I was amazed and relieved by these questions. I began to see that I had felt other people couldn't evoke deep emotions in me. I had used, from early in my life, the over-indulgent praise I'd gotten from my parents and others—for playing the piano, writing, doing skits, or telling a funny story about my day at school—to feel I was a bright, entertaining phenomenon in a bleak world full of dull people. I'd wanted to affect other people while remaining inwardly superior and cold, and this drive to be unaffected was the central cause of my desolate feeling of “something's missing.”

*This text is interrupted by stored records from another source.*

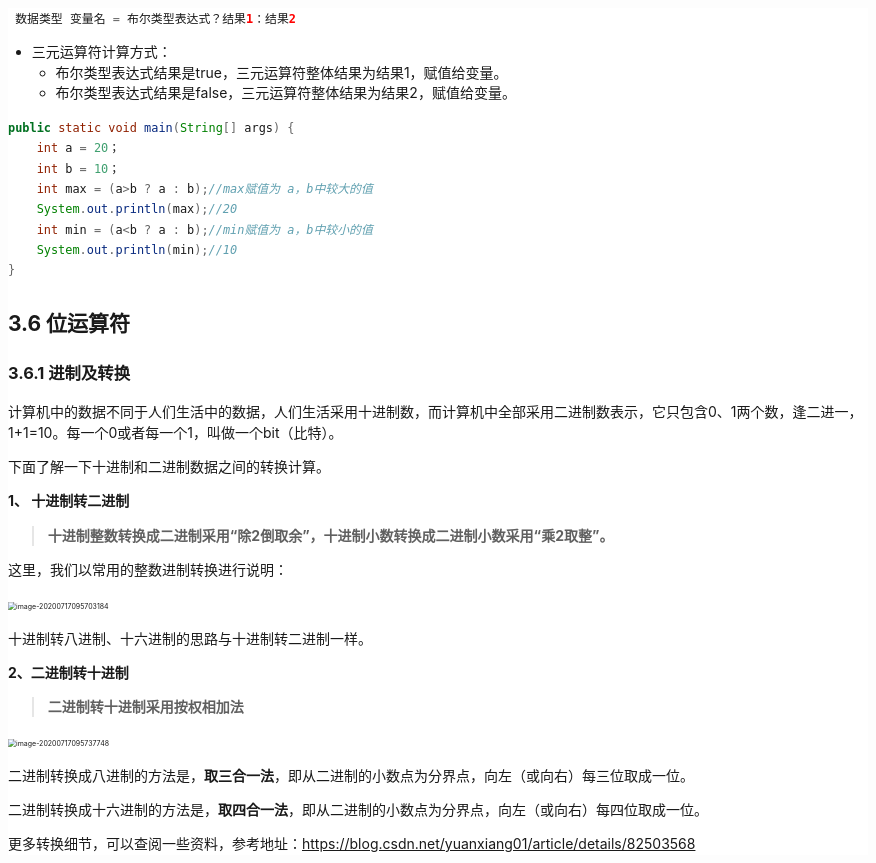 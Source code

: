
 ```java
 数据类型 变量名 = 布尔类型表达式？结果1：结果2
```

- 三元运算符计算方式：
  - 布尔类型表达式结果是true，三元运算符整体结果为结果1，赋值给变量。
  - 布尔类型表达式结果是false，三元运算符整体结果为结果2，赋值给变量。

```java
public static void main(String[] args) {
    int a = 20；
    int b = 10；
    int max = (a>b ? a : b);//max赋值为 a，b中较大的值
    System.out.println(max);//20
    int min = (a<b ? a : b);//min赋值为 a，b中较小的值
    System.out.println(min);//10
}
```



## 3.6 位运算符

### 3.6.1 进制及转换

计算机中的数据不同于人们生活中的数据，人们生活采用十进制数，而计算机中全部采用二进制数表示，它只包含0、1两个数，逢二进一，1+1=10。每一个0或者每一个1，叫做一个bit（比特）。

下面了解一下十进制和二进制数据之间的转换计算。

**1、 十进制转二进制**

> **十进制整数转换成二进制采用“除2倒取余”，十进制小数转换成二进制小数采用“乘2取整”。**

这里，我们以常用的整数进制转换进行说明：

<img src="https://gaoziman.oss-cn-hangzhou.aliyuncs.com/img/image-20200717095703184.png" alt="image-20200717095703184" style="zoom:50%;" />

十进制转八进制、十六进制的思路与十进制转二进制一样。



 **2、二进制转十进制**

> **二进制转十进制采用按权相加法**

<img src="https://gaoziman.oss-cn-hangzhou.aliyuncs.com/img/image-20200717095737748.png" alt="image-20200717095737748" style="zoom: 50%;" />







二进制转换成八进制的方法是，**取三合一法**，即从二进制的小数点为分界点，向左（或向右）每三位取成一位。

二进制转换成十六进制的方法是，**取四合一法**，即从二进制的小数点为分界点，向左（或向右）每四位取成一位。



更多转换细节，可以查阅一些资料，参考地址：https://blog.csdn.net/yuanxiang01/article/details/82503568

As my attitude to the world was explained and criticized, and my desire to like things encouraged and strengthened, I began to be deeply affected, excited by things, as I had yearned to be. For instance, as I studied acting in the class taught by Anne Fielding at the Aesthetic Realism Foundation, I learned that the central opposites in both life and drama are Sameness and Difference, and that I needed to ask when preparing to play a part: How am I the same as this character? How am I different? What has this character's life been—her thoughts, her fears, her hopes? I even began to see the large advantage to learning lines made up by people other than myself—like, maybe, Shakespeare!
And in consultations I learned that the way I needed to see my mother, Annie Rose McCluer from Jackson, Mississippi, was the aesthetic way, the same way an actress needs to think about a character: Who is she? What is she hoping for? How many things and people is she related to? How am I like her? How am I different? As I learned to see both my parents as full human beings, not just as backgrounds to myself, I became warmer. I began to see other people as mattering to me and deserving of my respect in a way I was incapable of before.
Love and Knowledge
Because of what I'm learning, I have a marriage I treasure, to Kevin Fennell, who is a singer and a critic of popular song, including rock 'n' roll. I love his clear and sweetly powerful singing voice, his passion for justice, his ready sense of humor, and his observations of the world and me.
An example of how Kevin is a means of my being more deeply affected by things outside myself is something that occurred at a very intense time, when my brother Russell had been in a car accident. I wanted to have a good effect as I talked to him; meanwhile, Kevin pointed out that I went after telling Russell to cheer up much too quickly—it wasn't thoughtful enough. He encouraged me to think more about the many emotions my brother could be having. I did, and it made me a kinder sister and person.
Through Aesthetic Realism, I'm learning how to see meaning in the world—instead of rushing by things because I think I'm too good for them. I'm proud that my education continues!